As of the date of this post I have surveyed approximately 80% of the targeted companies. That target has slightly grown and shrunk over time with new companies discovered and companies originally listed gone or disqualified for various reasons. I began with the friendliest companies, ideally those that I already had a relationship with. The reason being is that the first few surveys are “editing surveys” designed to discover which questions might be confusing, not necessary and duplicative. One often discovers that questions that weren’t asked, should have been and questions that were asked, well….maybe should not have been. It is better to have nice folks tell you that you are incompetent rather than folks you barely know.

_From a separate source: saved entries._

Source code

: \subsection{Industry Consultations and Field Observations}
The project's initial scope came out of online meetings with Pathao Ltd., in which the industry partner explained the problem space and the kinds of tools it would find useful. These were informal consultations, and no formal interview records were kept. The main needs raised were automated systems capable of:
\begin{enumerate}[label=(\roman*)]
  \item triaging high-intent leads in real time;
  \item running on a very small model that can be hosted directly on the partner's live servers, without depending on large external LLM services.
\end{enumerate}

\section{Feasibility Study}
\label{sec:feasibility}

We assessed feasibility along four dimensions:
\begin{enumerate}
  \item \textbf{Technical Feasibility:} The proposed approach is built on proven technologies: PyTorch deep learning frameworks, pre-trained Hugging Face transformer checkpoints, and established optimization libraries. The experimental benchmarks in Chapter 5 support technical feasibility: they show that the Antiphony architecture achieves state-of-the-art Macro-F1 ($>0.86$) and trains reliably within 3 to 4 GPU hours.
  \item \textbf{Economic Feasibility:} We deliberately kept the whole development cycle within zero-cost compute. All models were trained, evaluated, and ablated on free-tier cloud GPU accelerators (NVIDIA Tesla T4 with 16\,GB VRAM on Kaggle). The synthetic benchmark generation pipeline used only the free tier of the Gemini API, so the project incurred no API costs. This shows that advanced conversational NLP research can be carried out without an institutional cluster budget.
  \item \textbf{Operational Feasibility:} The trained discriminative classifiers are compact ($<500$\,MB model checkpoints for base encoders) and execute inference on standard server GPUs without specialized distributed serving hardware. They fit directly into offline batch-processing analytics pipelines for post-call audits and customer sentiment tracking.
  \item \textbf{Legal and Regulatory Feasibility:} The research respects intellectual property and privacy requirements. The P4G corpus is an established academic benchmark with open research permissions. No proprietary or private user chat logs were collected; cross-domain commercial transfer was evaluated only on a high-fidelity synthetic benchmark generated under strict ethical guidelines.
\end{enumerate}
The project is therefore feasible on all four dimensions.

Although this survey was designed to take approximately 60 minutes (and most have), some have gone on for two to three hours. I have learned that it is best to give the participating company time to talk, vent and dream. It is amazing how much information one can get by listening, taking one down roads unplanned, but paved with bricks of pure information gold. The original survey instrument was 65 questions contained on eight pages. After approximately five surveys the instrument was edited down to 55 questions on six pages. It became simple and direct, appropriately designed to capture the necessary information while stimulating fascinating conversation, having fun and developing relationships.

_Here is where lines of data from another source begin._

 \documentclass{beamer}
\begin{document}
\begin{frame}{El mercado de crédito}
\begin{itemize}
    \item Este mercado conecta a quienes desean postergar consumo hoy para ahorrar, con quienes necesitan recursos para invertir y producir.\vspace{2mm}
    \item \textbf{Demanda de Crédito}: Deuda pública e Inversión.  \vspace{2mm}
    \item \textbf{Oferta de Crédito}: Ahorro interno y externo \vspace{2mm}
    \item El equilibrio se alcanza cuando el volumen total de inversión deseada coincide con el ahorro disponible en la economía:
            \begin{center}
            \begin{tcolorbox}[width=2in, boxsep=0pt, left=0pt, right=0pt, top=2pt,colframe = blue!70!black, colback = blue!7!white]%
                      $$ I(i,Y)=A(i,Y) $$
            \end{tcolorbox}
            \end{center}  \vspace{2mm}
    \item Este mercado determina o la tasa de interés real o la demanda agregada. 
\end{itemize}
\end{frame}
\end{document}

Financial Partners with Vision

Good or bad, money is the oil that keeps the cluster development project on track and moving forward. It is often said that money follows vision. Based on my experience, this is true, if the vision makes sense. Not only should it make sense, but with a little stretching of the gray matter and scratching of the noggin, it should be obvious. Apparently, Fabreo Columbia Basin makes sense and is obvious because some excellent financial partners have climbed on board: Artmil, Chervenell Construction Co., Conover Insurance, Impact Washington, Moss Adams, Tri-Cities Area Journal of Business, UPS and Wells Fargo. The ironic thing is that in many ways these financial partners bought a pig-in-a-poke (in this case, a processed pig-in-a-poke), since details of their sponsorship benefits were initially vague, being developed as the program moved forward. But, they realized the potential, wrapped their arms around the vision and wanted to be recognized as a founding sponsor of what eventually will be a very successful, globally recognized manufacturing cluster. A whole industry appreciates their support!

Down the Road

One never knows what one will encounter when one begins a journey. Columbus thought he knew, but didn’t. Lewis and Clark weren’t sure and met with surprise upon surprise, some welcome, some not. Don’t get me wrong, my journey is pale in comparison to theirs. But, it is still a journey. Surely, the road is paved with the unknown, surprises and disappointments. But, just as surely, support, success and accomplishment beyond my expectations. Great things can be accomplished. After all the, Seattle Seahawks, with a quarterback small in stature and huge in heart, recently won the Super Bowl.

I have learned a great deal from the completed surveys. The more I learn, the more excited I get about Fabreo Columbia Basin. We’ve stepped out and good things are happening. We have been approached by the Washington State Department of Commerce about Foreign Direct Investment opportunities from China. Several Asian companies have expressed interest in the project, with one visiting the area. We have a project name, logo, website and a recently launched social media program all designed to position the Columbia Basin as a globally recognized food and beverage processing region.